"This is a very good initiative. It is now very hard to find reliable thrust data for electric motors especially the larger ones.It would be great if you could get some (preferably all) manufacturers to submit their data.Unfortunately, I feel that…"
"Hi I already contacted Doug, and unfortunately as far as he knows there were none successful attempts.
I was looking at what you wrote in the comments and at your code and as far as the 'dead reckonig' the code is fairly simple but some questions still emerge:
1.How is the GPS latency problem tackled? I see that you feed the error back into the estimates but how that including the data latency? 2.How is the problem with coordinates solved? GPS gives you absolute position and the IMU data is relative movement...
Sorry if i ask the obvious questions, I'm not very familiar with Matrixpilot code
Best Regards Wojciech Batog"
1. There are several ways to account for GPS latency. I have tried two different methods. The first method that I used was to filter the IMU data with a model of the GPS before comparing it with the GPS data. This method did not work so well. The second method that I like and that I now use a simple geometrical computation that plots a polygonal helix to estimate where the plane really is during a steady turn. If you want to look at the code, it is in the GPS parser. Since the dead reckoning is working primarily from accelerometer data, all you need from the latency compensation is to eliminate bias.
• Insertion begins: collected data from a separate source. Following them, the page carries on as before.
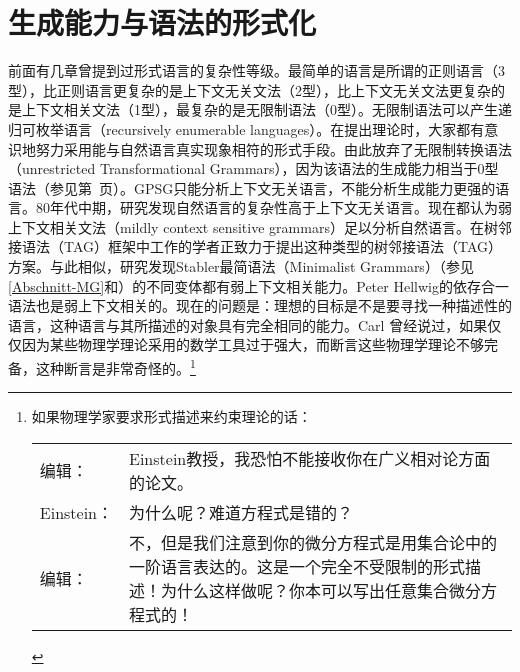 
\chapter{生成能力与语法的形式化}
\label{sec-generative-capacity}

前面有几章曾提到过形式语言的复杂性等级。最简单的语言是所谓的正则语言（3型），比正则语言更复杂的是上下文无关文法（2型），比上下文无关文法更复杂的是上下文相关文法（1型），最复杂的是无限制语法（0型）。无限制语法可以产生递归可枚举语言（recursively enumerable languages）。在提出理论时，大家都有意识地努力采用能与自然语言真实现象相符的形式手段。由此放弃了无限制转换语法（unrestricted Transformational Grammars），因为该语法的生成能力相当于0型语法（参见第~\pageref{page-TG-Typ0}页）。GPSG只能分析上下文无关语言，不能分析生成能力更强的语言。80年代中期，研究发现自然语言的复杂性高于上下文无关语言\citep{Shieber85a,Culy85a}。现在都认为弱上下文相关文法（mildly context sensitive grammars）足以分析自然语言。在树邻接语法\indextag （TAG）框架中工作的学者正致力于提出这种类型的树邻接语法\indextag （TAG）方案。与此相似，研究发现Stabler最简语法（Minimalist Grammars）\indexmg （参见\ref{Abschnitt-MG}和\citet{Stabler2001a,Stabler2010b}）的不同变体都有弱上下文相关能力\citep{Michaelis2001a-u}。Peter Hellwig的依存合一语法也是弱上下文相关的\citep[]{Hellwig2003a}。现在的问题是：理想的目标是不是要寻找一种描述性的语言，这种语言与其所描述的对象具有完全相同的能力。Carl  \citet{Pollard96a}曾经说过，如果仅仅因为某些物理学理论采用的数学工具过于强大，而断言这些物理学理论不够完备，这种断言是非常奇怪的。\footnote{%
如果物理学家要求形式描述来约束理论的话：\\
\begin{tabular}{@{}l@{~}p{10.8cm}}
编辑：     & Einstein教授，我恐怕不能接收你在广义相对论方面的论文。\\
Einstein： & 为什么呢？难道方程式是错的？\\
编辑：     & 不，但是我们注意到你的微分方程式是用集合论中的一阶语言表达的。这是一个完全不受限制的形式描述！为什么这样做呢？你本可以写出任意集合微分方程式的！ \citep{Pollard96a}
\end{tabular}
}
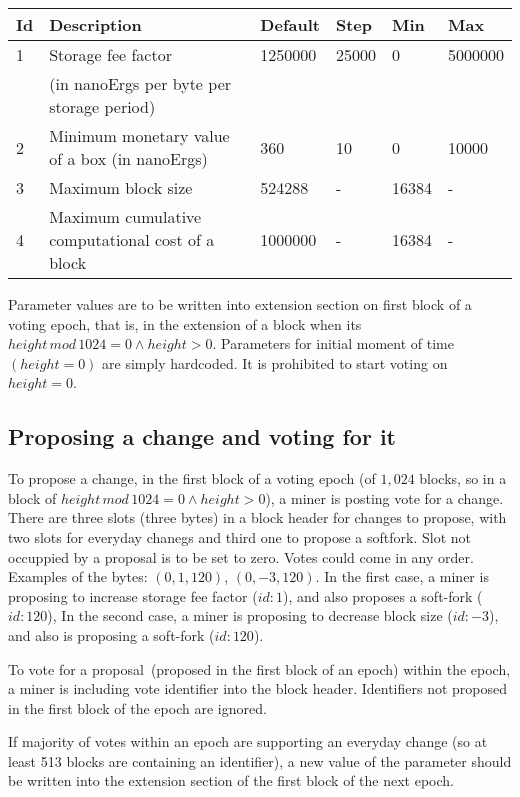 \begin{tabular}{| l | l | l | l | l | l |}
\hline
Id & Description & Default & Step & Min & Max \\
\hline
\hline
1 & Storage fee factor  & 1250000 & 25000 & 0 & 5000000 \\
  &  (in nanoErgs per byte per storage period) & & & & \\
\hline
2 & Minimum monetary value of a box (in nanoErgs) & 360 & 10 & 0 & 10000 \\
\hline
3 & Maximum block size & 524288 & - & 16384 & - \\
\hline
4 & Maximum cumulative computational cost of a block & 1000000 & - & 16384 & - \\
\hline
\end{tabular}

Parameter values are to be written into extension section on first block of a voting epoch, that is, in the extension
of a block when its $height\,mod\,1024 = 0 \land height > 0$. Parameters for initial moment of time~$(height = 0)$ are simply
hardcoded. It is prohibited to start voting on $height = 0$.

\subsection{Proposing a change and voting for it}

To propose a change, in the first block of a voting epoch (of $1,024$ blocks, so in a block of
$height\,mod\,1024 = 0 \land height > 0$), a miner is posting vote for a change. There are three slots (three bytes)
in a block header for changes to propose, with two slots for everyday chanegs and third one to propose a softfork. Slot
not occuppied by a proposal is to be set to zero. Votes could come in any order. Examples of the bytes:
$(0, 1, 120)$, $(0, -3, 120)$. In the first case, a miner is proposing to increase storage fee factor ($id:1$), and
also proposes a soft-fork ($id:120$), In the second case, a miner is proposing to decrease block size ($id:-3$), and also
 is proposing a soft-fork ($id:120$).

To vote for a proposal~(proposed in the first block of an epoch) within the epoch, a miner is including vote identifier
into the block header. Identifiers not proposed in the first block of the epoch are ignored.

If majority of votes within an epoch are supporting an everyday change (so at least 513 blocks are containing an
identifier), a new value of the parameter should be written into the extension section of the first block of the next
epoch.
2. In MatrixPilot, all positions (GPS or IMU) are computed in relative coordinates. There is an origin. The origin is subtracted from each GPS reported position to get a relative position. The IMU positions are also measured relative to origin. The origin can be either the location of the plane on power up, or you can specify a fixed origin.
We have been using dead-reckoning in MatrixPilot for some time. It works quite nicely. For example, it continues to provide accurate estimates of position during portions of aerobatic flights that defeat the GPS, such as a straight down spinning dive.
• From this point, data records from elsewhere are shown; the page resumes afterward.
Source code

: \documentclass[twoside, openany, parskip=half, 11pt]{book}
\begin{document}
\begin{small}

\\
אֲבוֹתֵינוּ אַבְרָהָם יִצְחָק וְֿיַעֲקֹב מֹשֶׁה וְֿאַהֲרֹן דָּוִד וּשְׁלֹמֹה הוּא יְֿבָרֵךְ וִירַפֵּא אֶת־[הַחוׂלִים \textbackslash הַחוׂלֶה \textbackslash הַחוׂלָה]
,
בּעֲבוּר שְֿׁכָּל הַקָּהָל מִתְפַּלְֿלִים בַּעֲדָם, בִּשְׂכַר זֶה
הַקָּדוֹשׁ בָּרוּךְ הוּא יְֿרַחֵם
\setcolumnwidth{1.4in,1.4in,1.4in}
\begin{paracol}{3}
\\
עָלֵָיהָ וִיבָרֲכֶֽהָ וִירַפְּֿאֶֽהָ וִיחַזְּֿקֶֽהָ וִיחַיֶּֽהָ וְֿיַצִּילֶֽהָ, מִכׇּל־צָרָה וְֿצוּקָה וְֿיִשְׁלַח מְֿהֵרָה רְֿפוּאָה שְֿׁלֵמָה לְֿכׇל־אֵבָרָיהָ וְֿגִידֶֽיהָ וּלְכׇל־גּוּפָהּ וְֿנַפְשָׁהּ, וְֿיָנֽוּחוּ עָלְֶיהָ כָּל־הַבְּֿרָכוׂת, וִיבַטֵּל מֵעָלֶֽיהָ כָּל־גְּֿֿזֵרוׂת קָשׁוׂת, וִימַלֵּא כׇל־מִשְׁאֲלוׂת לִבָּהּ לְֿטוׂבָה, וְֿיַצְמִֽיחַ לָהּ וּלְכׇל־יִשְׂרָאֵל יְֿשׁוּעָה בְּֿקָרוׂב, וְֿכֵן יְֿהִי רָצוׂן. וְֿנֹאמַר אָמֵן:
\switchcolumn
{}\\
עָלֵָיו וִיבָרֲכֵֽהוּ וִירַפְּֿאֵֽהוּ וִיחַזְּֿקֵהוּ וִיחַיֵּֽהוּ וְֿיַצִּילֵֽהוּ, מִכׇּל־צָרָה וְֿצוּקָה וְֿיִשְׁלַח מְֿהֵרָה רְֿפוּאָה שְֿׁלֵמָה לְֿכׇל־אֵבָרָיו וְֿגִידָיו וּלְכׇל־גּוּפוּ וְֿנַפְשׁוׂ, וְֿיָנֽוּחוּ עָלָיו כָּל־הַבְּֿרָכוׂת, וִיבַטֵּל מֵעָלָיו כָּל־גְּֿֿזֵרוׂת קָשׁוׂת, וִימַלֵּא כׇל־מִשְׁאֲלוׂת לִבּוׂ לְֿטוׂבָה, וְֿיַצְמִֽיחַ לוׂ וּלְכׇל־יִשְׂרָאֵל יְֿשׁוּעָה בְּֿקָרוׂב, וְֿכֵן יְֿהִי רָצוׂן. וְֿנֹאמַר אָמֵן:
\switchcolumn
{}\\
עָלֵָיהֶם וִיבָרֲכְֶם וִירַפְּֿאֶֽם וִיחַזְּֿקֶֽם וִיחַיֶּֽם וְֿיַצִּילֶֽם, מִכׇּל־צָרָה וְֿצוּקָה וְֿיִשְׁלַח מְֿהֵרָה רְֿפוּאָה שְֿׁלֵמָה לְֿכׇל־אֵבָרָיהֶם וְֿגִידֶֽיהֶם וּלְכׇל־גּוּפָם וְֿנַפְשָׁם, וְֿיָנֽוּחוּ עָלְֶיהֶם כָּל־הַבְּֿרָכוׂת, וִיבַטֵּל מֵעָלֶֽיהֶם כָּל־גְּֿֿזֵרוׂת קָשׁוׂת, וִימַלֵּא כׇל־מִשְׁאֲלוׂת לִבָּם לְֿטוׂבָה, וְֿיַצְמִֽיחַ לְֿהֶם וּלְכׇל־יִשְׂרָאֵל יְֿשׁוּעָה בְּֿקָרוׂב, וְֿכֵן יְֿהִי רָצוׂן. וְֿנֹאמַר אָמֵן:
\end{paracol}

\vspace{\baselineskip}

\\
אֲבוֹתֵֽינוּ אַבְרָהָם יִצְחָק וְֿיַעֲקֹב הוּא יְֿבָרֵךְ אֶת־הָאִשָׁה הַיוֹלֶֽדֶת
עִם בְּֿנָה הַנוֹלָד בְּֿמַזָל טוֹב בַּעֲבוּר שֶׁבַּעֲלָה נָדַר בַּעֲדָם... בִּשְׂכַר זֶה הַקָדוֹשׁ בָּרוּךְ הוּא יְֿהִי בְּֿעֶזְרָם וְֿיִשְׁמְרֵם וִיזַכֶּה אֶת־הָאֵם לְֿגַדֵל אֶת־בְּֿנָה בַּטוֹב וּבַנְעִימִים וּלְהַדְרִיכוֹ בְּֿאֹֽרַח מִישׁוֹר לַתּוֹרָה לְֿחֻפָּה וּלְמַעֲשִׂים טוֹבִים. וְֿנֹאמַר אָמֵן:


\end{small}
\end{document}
This is very interesting. I didn't look at the GPS parser before. Now I look at the code and and try to figure it out.
I don't yet get how you can simply compute the error with accelerometer and GPS data since theoretically those should (!) be different (movement since last GPS position).
Is this geometrical computation a predictor algorithm of sorts?
In my implementation of this algorithm i'd like to also include Height data from the pressure sensor - which would have some lattency of it's own so I think that good understanding of this latency issue is very important.